Prompt: Where the data below begins, start retyping exactly, and end on the line with "## W_Base Helper Methods", which is included; no picture goes in.

[Stored items from a collection]

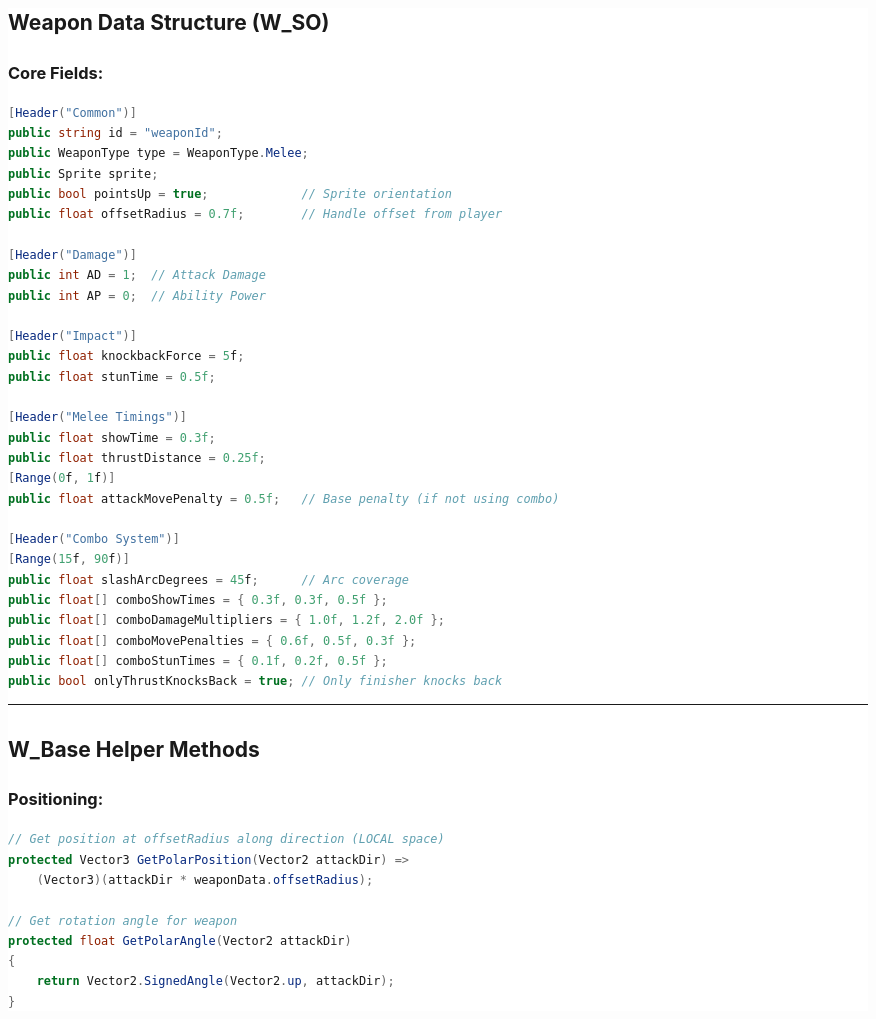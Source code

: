 ## Weapon Data Structure (W_SO)

### Core Fields:

```csharp
[Header("Common")]
public string id = "weaponId";
public WeaponType type = WeaponType.Melee;
public Sprite sprite;
public bool pointsUp = true;             // Sprite orientation
public float offsetRadius = 0.7f;        // Handle offset from player

[Header("Damage")]
public int AD = 1;  // Attack Damage
public int AP = 0;  // Ability Power

[Header("Impact")]
public float knockbackForce = 5f;
public float stunTime = 0.5f;

[Header("Melee Timings")]
public float showTime = 0.3f;
public float thrustDistance = 0.25f;
[Range(0f, 1f)]
public float attackMovePenalty = 0.5f;   // Base penalty (if not using combo)

[Header("Combo System")]
[Range(15f, 90f)]
public float slashArcDegrees = 45f;      // Arc coverage
public float[] comboShowTimes = { 0.3f, 0.3f, 0.5f };
public float[] comboDamageMultipliers = { 1.0f, 1.2f, 2.0f };
public float[] comboMovePenalties = { 0.6f, 0.5f, 0.3f };
public float[] comboStunTimes = { 0.1f, 0.2f, 0.5f };
public bool onlyThrustKnocksBack = true; // Only finisher knocks back
```

---

## W_Base Helper Methods

### Positioning:

```csharp
// Get position at offsetRadius along direction (LOCAL space)
protected Vector3 GetPolarPosition(Vector2 attackDir) =>
    (Vector3)(attackDir * weaponData.offsetRadius);

// Get rotation angle for weapon
protected float GetPolarAngle(Vector2 attackDir)
{
    return Vector2.SignedAngle(Vector2.up, attackDir);
}
```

Exercise answer:
Source code

: ## Weapon Data Structure (W_SO)

### Core Fields:

```csharp
[Header("Common")]
public string id = "weaponId";
public WeaponType type = WeaponType.Melee;
public Sprite sprite;
public bool pointsUp = true;             // Sprite orientation
public float offsetRadius = 0.7f;        // Handle offset from player

[Header("Damage")]
public int AD = 1;  // Attack Damage
public int AP = 0;  // Ability Power

[Header("Impact")]
public float knockbackForce = 5f;
public float stunTime = 0.5f;

[Header("Melee Timings")]
public float showTime = 0.3f;
public float thrustDistance = 0.25f;
[Range(0f, 1f)]
public float attackMovePenalty = 0.5f;   // Base penalty (if not using combo)

[Header("Combo System")]
[Range(15f, 90f)]
public float slashArcDegrees = 45f;      // Arc coverage
public float[] comboShowTimes = { 0.3f, 0.3f, 0.5f };
public float[] comboDamageMultipliers = { 1.0f, 1.2f, 2.0f };
public float[] comboMovePenalties = { 0.6f, 0.5f, 0.3f };
public float[] comboStunTimes = { 0.1f, 0.2f, 0.5f };
public bool onlyThrustKnocksBack = true; // Only finisher knocks back
```

---

## W_Base Helper Methods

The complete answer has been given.